Depression affects some 1.5 million adult Australians every year and is generally characterised by a loss of interest in activities previously found enjoyable. A depressed mood can be a common reaction to negative life events; it is more than feeling sad but it is treatable and the earlier you seek support the better to avoid it becoming a disabling condition.
Common signals of depression may include:
Physical – withdrawing from friends and family, difficulty making decisions, fatigue, sleep disturbance either insomnia or over sleeping, feeling fatigued and tired and a marked weight gain or loss.
Emotional – feelings of worthlessness and/or guilt, losing interest in things you previously enjoyed, feeling overwhelmed, decreased libido, feeling helpless and alone. When not addressed these feelings may escalate into feeling hopeless with suicidal ideation.

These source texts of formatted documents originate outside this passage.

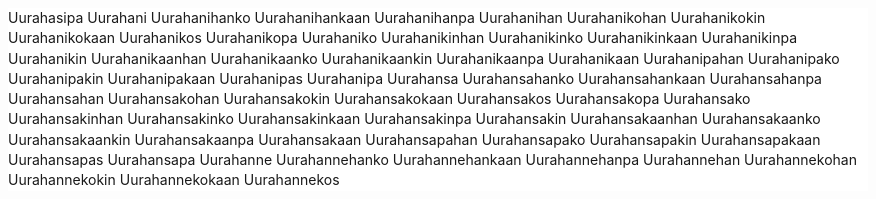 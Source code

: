 Uurahasipa
Uurahani
Uurahanihanko
Uurahanihankaan
Uurahanihanpa
Uurahanihan
Uurahanikohan
Uurahanikokin
Uurahanikokaan
Uurahanikos
Uurahanikopa
Uurahaniko
Uurahanikinhan
Uurahanikinko
Uurahanikinkaan
Uurahanikinpa
Uurahanikin
Uurahanikaanhan
Uurahanikaanko
Uurahanikaankin
Uurahanikaanpa
Uurahanikaan
Uurahanipahan
Uurahanipako
Uurahanipakin
Uurahanipakaan
Uurahanipas
Uurahanipa
Uurahansa
Uurahansahanko
Uurahansahankaan
Uurahansahanpa
Uurahansahan
Uurahansakohan
Uurahansakokin
Uurahansakokaan
Uurahansakos
Uurahansakopa
Uurahansako
Uurahansakinhan
Uurahansakinko
Uurahansakinkaan
Uurahansakinpa
Uurahansakin
Uurahansakaanhan
Uurahansakaanko
Uurahansakaankin
Uurahansakaanpa
Uurahansakaan
Uurahansapahan
Uurahansapako
Uurahansapakin
Uurahansapakaan
Uurahansapas
Uurahansapa
Uurahanne
Uurahannehanko
Uurahannehankaan
Uurahannehanpa
Uurahannehan
Uurahannekohan
Uurahannekokin
Uurahannekokaan
Uurahannekos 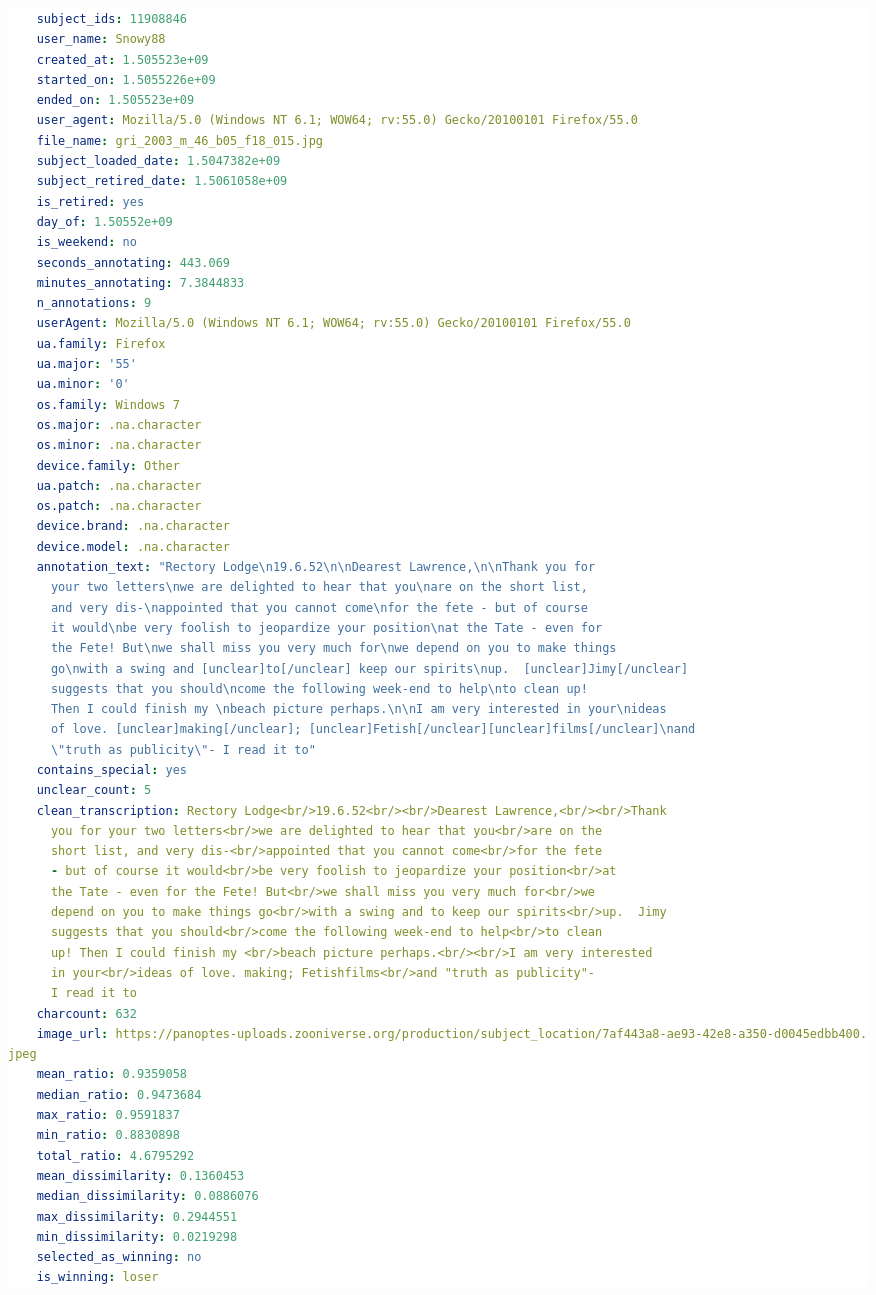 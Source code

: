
 ```yaml
    subject_ids: 11908846
    user_name: Snowy88
    created_at: 1.505523e+09
    started_on: 1.5055226e+09
    ended_on: 1.505523e+09
    user_agent: Mozilla/5.0 (Windows NT 6.1; WOW64; rv:55.0) Gecko/20100101 Firefox/55.0
    file_name: gri_2003_m_46_b05_f18_015.jpg
    subject_loaded_date: 1.5047382e+09
    subject_retired_date: 1.5061058e+09
    is_retired: yes
    day_of: 1.50552e+09
    is_weekend: no
    seconds_annotating: 443.069
    minutes_annotating: 7.3844833
    n_annotations: 9
    userAgent: Mozilla/5.0 (Windows NT 6.1; WOW64; rv:55.0) Gecko/20100101 Firefox/55.0
    ua.family: Firefox
    ua.major: '55'
    ua.minor: '0'
    os.family: Windows 7
    os.major: .na.character
    os.minor: .na.character
    device.family: Other
    ua.patch: .na.character
    os.patch: .na.character
    device.brand: .na.character
    device.model: .na.character
    annotation_text: "Rectory Lodge\n19.6.52\n\nDearest Lawrence,\n\nThank you for
      your two letters\nwe are delighted to hear that you\nare on the short list,
      and very dis-\nappointed that you cannot come\nfor the fete - but of course
      it would\nbe very foolish to jeopardize your position\nat the Tate - even for
      the Fete! But\nwe shall miss you very much for\nwe depend on you to make things
      go\nwith a swing and [unclear]to[/unclear] keep our spirits\nup.  [unclear]Jimy[/unclear]
      suggests that you should\ncome the following week-end to help\nto clean up!
      Then I could finish my \nbeach picture perhaps.\n\nI am very interested in your\nideas
      of love. [unclear]making[/unclear]; [unclear]Fetish[/unclear][unclear]films[/unclear]\nand
      \"truth as publicity\"- I read it to"
    contains_special: yes
    unclear_count: 5
    clean_transcription: Rectory Lodge<br/>19.6.52<br/><br/>Dearest Lawrence,<br/><br/>Thank
      you for your two letters<br/>we are delighted to hear that you<br/>are on the
      short list, and very dis-<br/>appointed that you cannot come<br/>for the fete
      - but of course it would<br/>be very foolish to jeopardize your position<br/>at
      the Tate - even for the Fete! But<br/>we shall miss you very much for<br/>we
      depend on you to make things go<br/>with a swing and to keep our spirits<br/>up.  Jimy
      suggests that you should<br/>come the following week-end to help<br/>to clean
      up! Then I could finish my <br/>beach picture perhaps.<br/><br/>I am very interested
      in your<br/>ideas of love. making; Fetishfilms<br/>and "truth as publicity"-
      I read it to
    charcount: 632
    image_url: https://panoptes-uploads.zooniverse.org/production/subject_location/7af443a8-ae93-42e8-a350-d0045edbb400.jpeg
    mean_ratio: 0.9359058
    median_ratio: 0.9473684
    max_ratio: 0.9591837
    min_ratio: 0.8830898
    total_ratio: 4.6795292
    mean_dissimilarity: 0.1360453
    median_dissimilarity: 0.0886076
    max_dissimilarity: 0.2944551
    min_dissimilarity: 0.0219298
    selected_as_winning: no
    is_winning: loser
```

Melancholic Depression – is a biologically based condition, and feelings may include ‘emptiness and inactivity’ , for example feeling unable to ‘fire-up’ or to not want to get out of bed in the morning.
Antenatal and Post Natal Depression – Women are at an increased risk of depression during pregnancy (known as the antenatal or prenatal period) and in the year following childbirth (known as the postnatal period); some 10% of women will experience this form of depression. The ‘baby blues’, or general stress adjusting to pregnancy and/or a new baby, are common experiences, but are different from depression. Depression is longer lasting and can affect not only the mother, but her relationship with her baby, the child’s development, the mother’s relationship with her partner and with other members of the family.
Seasonal Affective Disorder – is thought to be related to the variation in light exposure in different seasons and characterised by mood disturbances (either periods of depression or mania) that begin and end in a particular season. Depression which starts in winter and subsides when the season ends is the most common.
How is depression treated ?
While drug treatment is often necessary, the more self-management skills you can learn, the faster and more durable your return to optimal health will be. Firstly, discussing with you how depression is impacting on your life and what your treatment goals are to design your individual treatment plan which will include empathic counselling and Cognitive Behaviour Therapy (CBT). Cognitive addresses the negative thinking of depression while the behavioural therapy addresses changing behaviours that are reinforcing the negative thinking; for example self-criticism. Positive skills learnt include mindful yogic breath control and self-pacing skills. Once learnt these CBT skills and strategies can be used by you to avoid internalising stressful situations and relapsing into a depressed mood.